- **Assignment**:
Your task is to print the listing exactly as it stands.
⟨
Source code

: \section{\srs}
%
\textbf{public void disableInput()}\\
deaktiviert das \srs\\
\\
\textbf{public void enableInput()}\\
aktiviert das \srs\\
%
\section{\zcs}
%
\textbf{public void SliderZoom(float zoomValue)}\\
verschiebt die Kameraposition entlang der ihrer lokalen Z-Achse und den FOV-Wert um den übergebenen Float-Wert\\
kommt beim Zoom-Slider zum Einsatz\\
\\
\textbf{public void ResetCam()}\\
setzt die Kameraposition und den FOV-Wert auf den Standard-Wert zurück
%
⟩
- **Final answer**:
Source code

: \section{\srs}
%
\textbf{public void disableInput()}\\
deaktiviert das \srs\\
\\
\textbf{public void enableInput()}\\
aktiviert das \srs\\
%
\section{\zcs}
%
\textbf{public void SliderZoom(float zoomValue)}\\
verschiebt die Kameraposition entlang der ihrer lokalen Z-Achse und den FOV-Wert um den übergebenen Float-Wert\\
kommt beim Zoom-Slider zum Einsatz\\
\\
\textbf{public void ResetCam()}\\
setzt die Kameraposition und den FOV-Wert auf den Standard-Wert zurück
%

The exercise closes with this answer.